Segundo Alexander Gebara “durante as décadas de 1850 e 1860 o nome de Burton esteve associado as viagens de exploração e, principalmente, a geografia e a antropologia inglesas”. (GEBARA, 2010, p. 121) Burton era membro da Royal Geogrephical Society de Londres a qual financiava parte de suas expedições. GEBARA comenta a importância de Burton para a referida instituição inglesa, enfatizando que

ele contribuiu com artigos nas publicações da sociedade desde 1854, quando publicou um texto sobre sua viagem à Meca. O auto recebeu uma medalha de ouro em 1859 por sua exploração da África Oriental e pela “descoberta” do lago Tanganica durante a expedição, iniciada três anos antes, em companhia de John Hanning Speke, e esteve bastante envolvidos nos acalorados debates sobre as origens do Nilo, que dominavam boa parte dos interesses da [Royal Geogrephical Society] RGS para com a África naquele momento. (GEBARA, 2010, p.121)

A particularidade na apreensão dos textos, seja de Burton ou de qualquer “homem de ciência” caracteriza-se como uma apropriação ímpar, é chamada por Chartier de “invenção criadora no processo de recepção”, noção que valoriza o leitor enquanto sujeito ativo no processo de interiorização de textos.  (CHARTIER, 1988, p. 131) O historiador Roger Chartier, apoiado nas ideias de Michel de Certeau, menciona que a prática historiográfica é produtora de conhecimentos por apresentar um caráter científico “mas uma prática cujas mentalidades dependem das variações de seus procedimentos técnicos, dos constrangimentos que lhe impõe o lugar social e a instituição de saber onde ela é exercida, ou ainda das regras que necessariamente comandam sua escrita”. (CHARTIER, 1994, p. 112)
De acordo com Gizele Zanotto (2008) os estudos de Chartier são referência para a análise da história da leitura e das formas de apreensão do texto; tratam-se também de importantes ferramentas para a análise da difusão dos textos, sua apreensão e sua difusão em sociedade e, imprescindíveis para um estudo da história intelectual. Para a autora, Chartier “evidenciou, a partir do desenvolvimento proposto nos estudos de Fernando de Rojas e Pierre Bourdieu, que a apreensão de um texto não é a mesma pelos seus diferentes leitores.” (ZANOTTO,2008, p.32) A autora ainda enfatiza que,

Bourdieu, destacando a historicidade não só da escrita mas também de sua leitura, sublinhou que um livro muda pelo fato de não mudar enquanto o tempo muda, ou seja, a compreensão que a sociedade tem sobre as questões se transforma constantemente, daí a significação variar juntamente com o texto. Já Rojas, preocupado com a variação de sentidos delegada a um texto pelo seu autor e pelos diferentes leitores, considera a leitura como uma atividade produtora de sentidos singulares, não redutíveis às intenções do autor. (ZANOTTO, 2008, p. 32-33)

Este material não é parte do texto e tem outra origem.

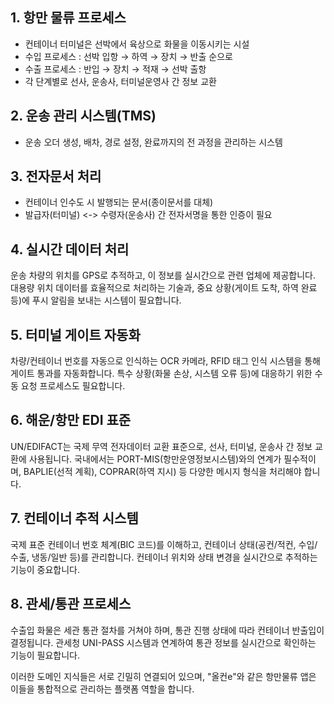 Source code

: 
## 1. 항만 물류 프로세스

- 컨테이너 터미널은 선박에서 육상으로 화물을 이동시키는 시설
- 수입 프로세스 : 선박 입항 → 하역 → 장치 → 반출 순으로
- 수출 프로세스 : 반입 → 장치 → 적재 → 선박 출항
- 각 단계별로 선사, 운송사, 터미널운영사 간 정보 교환

## 2. 운송 관리 시스템(TMS)

- 운송 오더 생성, 배차, 경로 설정, 완료까지의 전 과정을 관리하는 시스템

## 3. 전자문서 처리

- 컨테이너 인수도 시 발행되는 문서(종이문서를 대체)
- 발급자(터미널) <-> 수령자(운송사) 간 전자서명을 통한 인증이 필요

## 4. 실시간 데이터 처리

운송 차량의 위치를 GPS로 추적하고, 이 정보를 실시간으로 관련 업체에 제공합니다. 대용량 위치 데이터를 효율적으로 처리하는 기술과, 중요 상황(게이트 도착, 하역 완료 등)에 푸시 알림을 보내는 시스템이 필요합니다.

## 5. 터미널 게이트 자동화

차량/컨테이너 번호를 자동으로 인식하는 OCR 카메라, RFID 태그 인식 시스템을 통해 게이트 통과를 자동화합니다. 특수 상황(화물 손상, 시스템 오류 등)에 대응하기 위한 수동 요청 프로세스도 필요합니다.

## 6. 해운/항만 EDI 표준

UN/EDIFACT는 국제 무역 전자데이터 교환 표준으로, 선사, 터미널, 운송사 간 정보 교환에 사용됩니다. 국내에서는 PORT-MIS(항만운영정보시스템)와의 연계가 필수적이며, BAPLIE(선적 계획), COPRAR(하역 지시) 등 다양한 메시지 형식을 처리해야 합니다.

## 7. 컨테이너 추적 시스템

국제 표준 컨테이너 번호 체계(BIC 코드)를 이해하고, 컨테이너 상태(공컨/적컨, 수입/수출, 냉동/일반 등)를 관리합니다. 컨테이너 위치와 상태 변경을 실시간으로 추적하는 기능이 중요합니다.

## 8. 관세/통관 프로세스

수출입 화물은 세관 통관 절차를 거쳐야 하며, 통관 진행 상태에 따라 컨테이너 반출입이 결정됩니다. 관세청 UNI-PASS 시스템과 연계하여 통관 정보를 실시간으로 확인하는 기능이 필요합니다.

이러한 도메인 지식들은 서로 긴밀히 연결되어 있으며, "올컨e"와 같은 항만물류 앱은 이들을 통합적으로 관리하는 플랫폼 역할을 합니다. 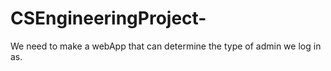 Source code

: # CSEngineeringProject-
We need to make a webApp that can determine the type of admin we log in as.

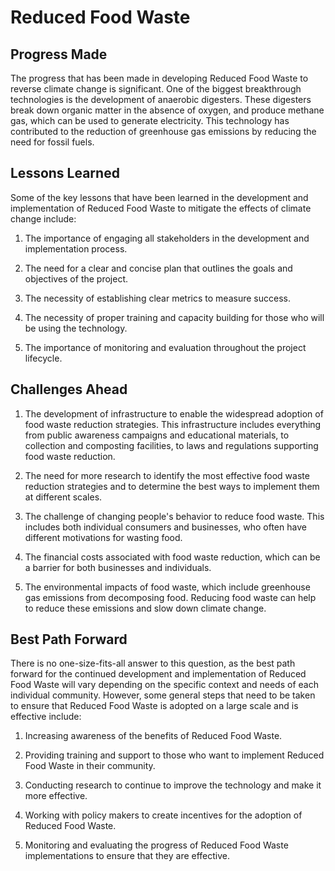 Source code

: # Reduced Food Waste

## Progress Made

The progress that has been made in developing Reduced Food Waste to reverse climate change is significant. One of the biggest breakthrough technologies is the development of anaerobic digesters. These digesters break down organic matter in the absence of oxygen, and produce methane gas, which can be used to generate electricity. This technology has contributed to the reduction of greenhouse gas emissions by reducing the need for fossil fuels.

## Lessons Learned

Some of the key lessons that have been learned in the development and implementation of Reduced Food Waste to mitigate the effects of climate change include:

1. The importance of engaging all stakeholders in the development and implementation process.

2. The need for a clear and concise plan that outlines the goals and objectives of the project.

3. The necessity of establishing clear metrics to measure success.

4. The necessity of proper training and capacity building for those who will be using the technology.

5. The importance of monitoring and evaluation throughout the project lifecycle.

## Challenges Ahead

1) The development of infrastructure to enable the widespread adoption of food waste reduction strategies. This infrastructure includes everything from public awareness campaigns and educational materials, to collection and composting facilities, to laws and regulations supporting food waste reduction.

2) The need for more research to identify the most effective food waste reduction strategies and to determine the best ways to implement them at different scales.

3) The challenge of changing people's behavior to reduce food waste. This includes both individual consumers and businesses, who often have different motivations for wasting food.

4) The financial costs associated with food waste reduction, which can be a barrier for both businesses and individuals.

5) The environmental impacts of food waste, which include greenhouse gas emissions from decomposing food. Reducing food waste can help to reduce these emissions and slow down climate change.

## Best Path Forward

There is no one-size-fits-all answer to this question, as the best path forward for the continued development and implementation of Reduced Food Waste will vary depending on the specific context and needs of each individual community. However, some general steps that need to be taken to ensure that Reduced Food Waste is adopted on a large scale and is effective include:

1. Increasing awareness of the benefits of Reduced Food Waste.

2. Providing training and support to those who want to implement Reduced Food Waste in their community.

3. Conducting research to continue to improve the technology and make it more effective.

4. Working with policy makers to create incentives for the adoption of Reduced Food Waste.

5. Monitoring and evaluating the progress of Reduced Food Waste implementations to ensure that they are effective.
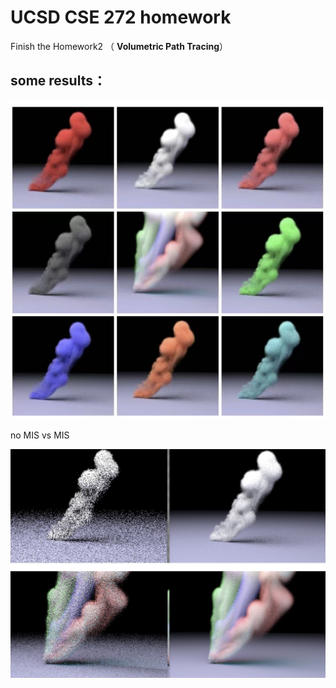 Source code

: # UCSD CSE 272 homework
Finish the Homework2 （ **Volumetric Path Tracing**）

## some results：

![result1](exmples/result1.jpg)

no MIS vs MIS

![result2](exmples/result2.jpg)

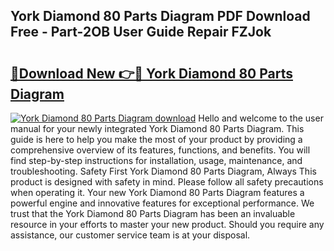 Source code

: ## York Diamond 80 Parts Diagram PDF Download Free - Part-2OB User Guide Repair FZJok

# <h2><a href="http://dfltqa.blite.top/?on=York+Diamond+80+Parts+Diagram">🔗Download New 👉🔴 York Diamond 80 Parts Diagram</a></h2>

[![York Diamond 80 Parts Diagram download](https://i.imgur.com/lujVjoI.png)](http://dfltqa.blite.top/?on=York+Diamond+80+Parts+Diagram)
Hello and welcome to the user manual for your newly integrated York Diamond 80 Parts Diagram. This guide is here to help you make the most of your product by providing a comprehensive overview of its features, functions, and benefits. You will find step-by-step instructions for installation, usage, maintenance, and troubleshooting. Safety First York Diamond 80 Parts Diagram, Always This product is designed with safety in mind. Please follow all safety precautions when operating it. Your new York Diamond 80 Parts Diagram features a powerful engine and innovative features for exceptional performance. We trust that the York Diamond 80 Parts Diagram has been an invaluable resource in your efforts to master your new product. Should you require any assistance, our customer service team is at your disposal.
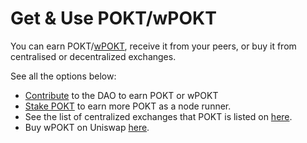 # Get & Use POKT/wPOKT

You can earn POKT/[wPOKT](wrapped-pokt-wpokt/), receive it from your peers, or buy it from centralised or decentralized exchanges.

See all the options below:

* [Contribute](../contribute/) to the DAO to earn POKT or wPOKT
* [Stake POKT](stake-pokt.md) to earn more POKT as a node runner.
* See the list of centralized exchanges that POKT is listed on [here](https://www.coingecko.com/en/coins/pocket-network).
* Buy wPOKT on Uniswap [here](https://v2.info.uniswap.org/pair/0xa7fd8ff8f4cada298286d3006ee8f9c11e2ff84e).
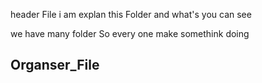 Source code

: header File 
i am explan this Folder and what's you can  see 

we have many folder So every one make somethink  doing 
## Organser_File 

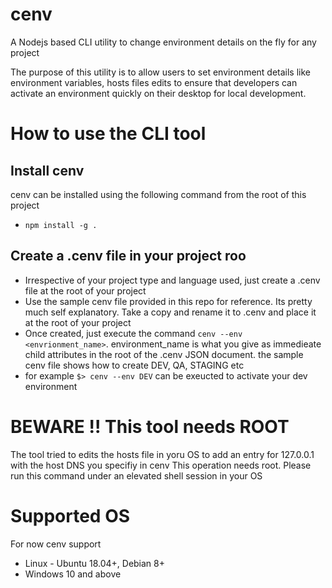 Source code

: # cenv
A Nodejs based CLI utility to change environment details on the fly for any project

The purpose of this utility is to allow users to set environment details like environment variables, hosts files edits to ensure that developers can activate an environment quickly on their desktop for local development.

# How to use the CLI tool

## Install cenv
cenv can be installed using the following command from the root of this project
* `npm install -g .`

## Create a .cenv file in your project roo
* Irrespective of your project type and language used, just create a .cenv file at the root of your project
* Use the sample cenv file provided in this repo for reference. Its pretty much self explanatory. Take a copy and rename it to .cenv and place it at the root of your project
* Once created, just execute the command `cenv --env <envrionment_name>`. environment_name is what you give as immedieate child attributes in the root of the .cenv JSON document. the sample cenv file shows how to create DEV, QA, STAGING etc
* for example `$> cenv --env DEV` can be exeucted to activate your dev environment 


# BEWARE !! This tool needs ROOT 
The tool tried to edits the hosts file in yoru OS to add an entry for 127.0.0.1 with the host DNS you specifiy in cenv
This operation needs root. Please run this command under an elevated shell session in your OS

# Supported OS
For now cenv support 
* Linux - Ubuntu 18.04+, Debian 8+
* Windows 10 and above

Ao considerarmos que o historiador tem uma particularidade, devemos pensar que, da mesma forma, o leitor faz uma leitura singular. E que, portanto pode não apreender a leitura no sentido original (autoral) do texto. Segundo Roger Chartier, como leitores, produzem sentidos singulares de suas leituras; como autores sintetizam ideias que serão lidas de formas singulares pelos seus diversos leitores, cada qual com suas preferências, anseios níveis de exigência e compreensão particulares.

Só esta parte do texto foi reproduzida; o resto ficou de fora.